The reply should hold only the lines from the one with "Optimisation is what" through the end of the data, each given exactly.

Source texts of formatted documents:
....
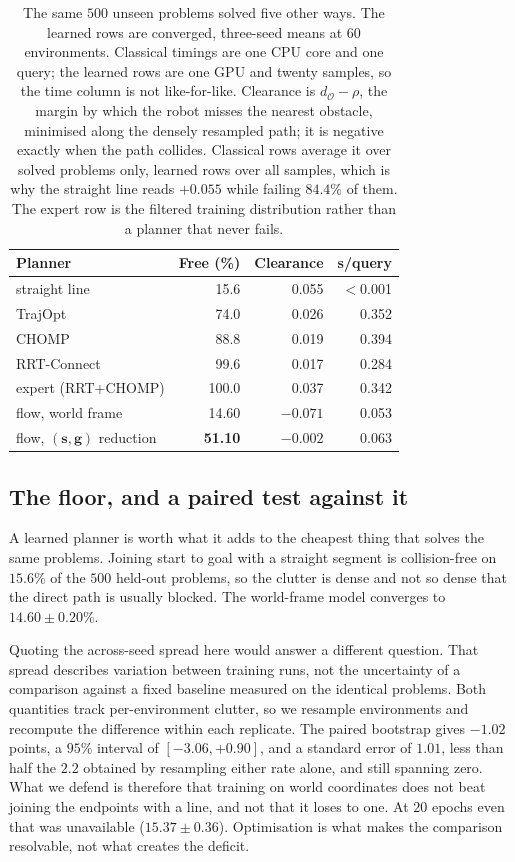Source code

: \documentclass[conference]{IEEEtran}
\newcommand{\svec}{\mathbf{s}}
\newcommand{\gvec}{\mathbf{g}}
\begin{document}
\begin{table}[t]
\centering
\footnotesize
\setlength{\tabcolsep}{3.5pt}
\begin{tabular}{@{}lrrr@{}}
\toprule
Planner & Free (\%) & Clearance & s/query \\
\midrule
straight line                   & 15.6 & 0.055 & $<$0.001 \\
TrajOpt                         & 74.0 & 0.026 & 0.352 \\
CHOMP                           & 88.8 & 0.019 & 0.394 \\
RRT-Connect                     & 99.6 & 0.017 & 0.284 \\
expert (RRT+CHOMP)              & 100.0 & 0.037 & 0.342 \\
\midrule
flow, world frame               & 14.60 & $-0.071$ & 0.053 \\
flow, $(\svec,\gvec)$ reduction & \textbf{51.10} & $-0.002$ & 0.063 \\
\bottomrule
\end{tabular}
\caption{The same $500$ unseen problems solved five other ways. The learned rows
are converged, three-seed means at $60$ environments. Classical timings are one
CPU core and one query; the learned rows are one GPU and twenty samples, so the
time column is not like-for-like. Clearance is $d_{\mathcal{O}} - \rho$, the
margin by which the robot misses the nearest obstacle, minimised along the
densely resampled path; it is negative exactly when the path collides. Classical
rows average it over solved problems only, learned rows over all samples, which
is why the straight line reads $+0.055$ while failing $84.4\%$ of them. The
expert row is the filtered training distribution rather than a planner that never
fails.}
\label{tab:floors}
\end{table}

\subsection{The floor, and a paired test against it}
A learned planner is worth what it adds to the cheapest thing that solves the
same problems. Joining start to goal with a straight segment is collision-free on
$15.6\%$ of the $500$ held-out problems, so the clutter is dense and not so dense
that the direct path is usually blocked. The world-frame model converges to
$14.60 \pm 0.20\%$.

Quoting the across-seed spread here would answer a different question. That
spread describes variation between training runs, not the uncertainty of a
comparison against a fixed baseline measured on the identical problems. Both
quantities track per-environment clutter, so we resample environments and
recompute the difference within each replicate. The paired bootstrap gives
$-1.02$ points, a $95\%$ interval of $[-3.06, +0.90]$, and a standard error of
$1.01$, less than half the $2.2$ obtained by resampling either rate alone, and
still spanning zero. What we defend is therefore that training on world
coordinates does not beat joining the endpoints with a line, and not that it
loses to one. At $20$ epochs even that was unavailable ($15.37 \pm 0.36$).
Optimisation is what makes the comparison resolvable, not what creates the
deficit.
\end{document}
....
*YOUR SOLUTION*
Optimisation is what makes the comparison resolvable, not what creates the
deficit.
\end{document}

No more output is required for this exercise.